É uma das ferramentas mais populares para quem busca um jupyter python notebook para análises, visualização de dados e prototipagem rápida, sendo amplamente utilizado em ciência de dados, machine learning e ensino.
O que faz o Jupyter Notebook? com Mikaeri Ohana | #HipstersPontoTube
Vamos começar pela sua instalação.
Como instalar o Jupyter Notebook (Windows, Mac e Linux)?
Uma possibilidade seria instalar o Anaconda, que é uma plataforma que disponibiliza. além do Jupyter Notebook, alguns outros ambientes como JupyterLab e Spyder também dão a possibilidade de criar ambientes virtuais e já instala a linguagem Python, além das principais bibliotecas utilizadas em projetos de ciência de dados, como numpy e pandas.
Para realizar a instalação dessa forma, basta ir até o site oficial e escolher o instalador de acordo com o sistema operacional.

Assim que a instalação for concluída, ao abrirmos o Anaconda Navigator, o Jupyter Notebook estará pronto para uso.

Outra forma de instalar é usando o pip, o gerenciador de pacotes do Python. Nesse caso, é necessário ter o Python instalado no computador. Depois, basta digitar o seguinte comando no terminal:
pip install jupyter Caso opte pela segunda forma e não tenha o Python instalado, pode conseguir a versão mais atual no site oficial: https://www.python.org/. Recomenda-se instalar Python 3.10 ou superior para melhor compatibilidade com o Jupyter Notebook e bibliotecas de ciência de dados em 2026
O Jupyter Notebook é aberto no navegador, mas funciona localmente.
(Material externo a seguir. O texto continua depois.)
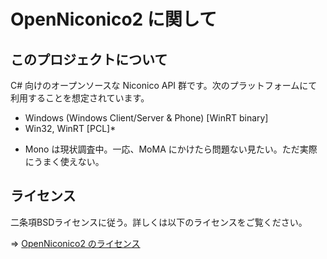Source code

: ﻿# OpenNiconico2 に関して

## このプロジェクトについて
C# 向けのオープンソースな Niconico API 群です。次のプラットフォームにて利用することを想定されています。

- Windows (Windows Client/Server & Phone) [WinRT binary]
- Win32, WinRT [PCL]*

* Mono は現状調査中。一応、MoMA にかけたら問題ない見たい。ただ実際にうまく使えない。

## ライセンス
二条項BSDライセンスに従う。詳しくは以下のライセンスをご覧ください。

⇒ [OpenNiconico2 のライセンス](./license.md)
A página inicial dá acesso às pastas do nosso sistema, onde conseguimos abrir Notebooks criados anteriormente e criar novos Notebooks.

Ao criar um novo Notebook, é possível acessar rapidamente todas as ferramentas. As células podem ser do tipo Markdown, para textos, ou de código, e as saídas dos códigos (incluindo gráficos) aparecem logo abaixo delas.
Há botões para criar novas células, rodar o código, alterar o tipo de célula e utilizar outras funcionalidades facilmente.
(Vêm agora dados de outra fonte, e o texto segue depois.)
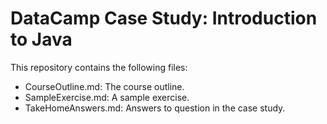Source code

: # DataCamp Case Study: Introduction to Java

This repository contains the following files:

- CourseOutline.md: The course outline.
- SampleExercise.md: A sample exercise.
- TakeHomeAnswers.md: Answers to question in the case study.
Há ainda alguns atalhos que agilizam o processo. Dentre eles, os mais usados:
- ‘Ctrl + Enter’ : Executa a célula selecionada
- ‘Shift + Enter’ : Executa a célula selecionada e seleciona a próxima célula. Se for a - última célula do Notebook, uma nova célula é criada automaticamente.
- ‘a’ : Cria uma célula antes da célula selecionada
- ‘b’ : Cria uma célula depois da célula selecionada
- ‘d + d : Deleta a célula selecionada
- ‘t’ : Transforma a célula em uma célula de código
- ‘m’ : Transforma a célula em uma célula do tipo Markdown
Vale notar que, para usar alguns desses atalhos, a célula deve estar apenas selecionada (em modo de comando), e não em modo de edição. Caso contrário, os atalhos seriam inseridos como texto dentro da célula.
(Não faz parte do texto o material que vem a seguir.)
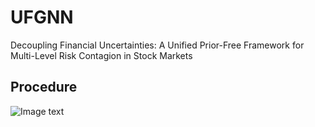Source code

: # UFGNN
Decoupling Financial Uncertainties: A Unified Prior-Free Framework for Multi-Level Risk Contagion in Stock Markets

## Procedure
![Image text](https://github.com/Xsc-Swufe/UFGNN/process.png)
Alternativas ao Jupyter: outras opções de notebook em Python
Apesar de ser muito utilizado, o Jupyter Notebook não é o único ambiente que oferece Notebooks. Outras opções incluem o Spyder, o RStudio, o JupyterLab (evolução do Jupyter Notebook), e o Google Collaboratory, conhecido como Google Colab. Também é possível rodar o Jupyter Notebook em IDEs como o VSCode.
O JupyterLab é um ambiente mais avançado que possibilita personalizações e acesso a outras ferramentas que não estão presentes no Jupyter Notebook padrão. Para saber mais a respeito dele, leia nosso artigo: Conhecendo o JupyterLab: diferenças e vantagens sobre o Jupyter Notebook.
Uma diferença importante entre o Google Colab e o Jupyter Notebook é que o Colab pode ser utilizado sem a necessidade de instalar nada no computador. Ele roda diretamente na nuvem, bastando ter acesso à internet e uma conta Google.

Pronto! Agora, com essas dicas, você já pode usar o Jupyter Notebook em Python para seus projetos de ciência de dados, machine learning ou ensino. Se quiser saber mais sobre comandos, dicas de uso e explorar tutoriais de Jupyter Notebook, confira os links recomendados ao longo do artigo.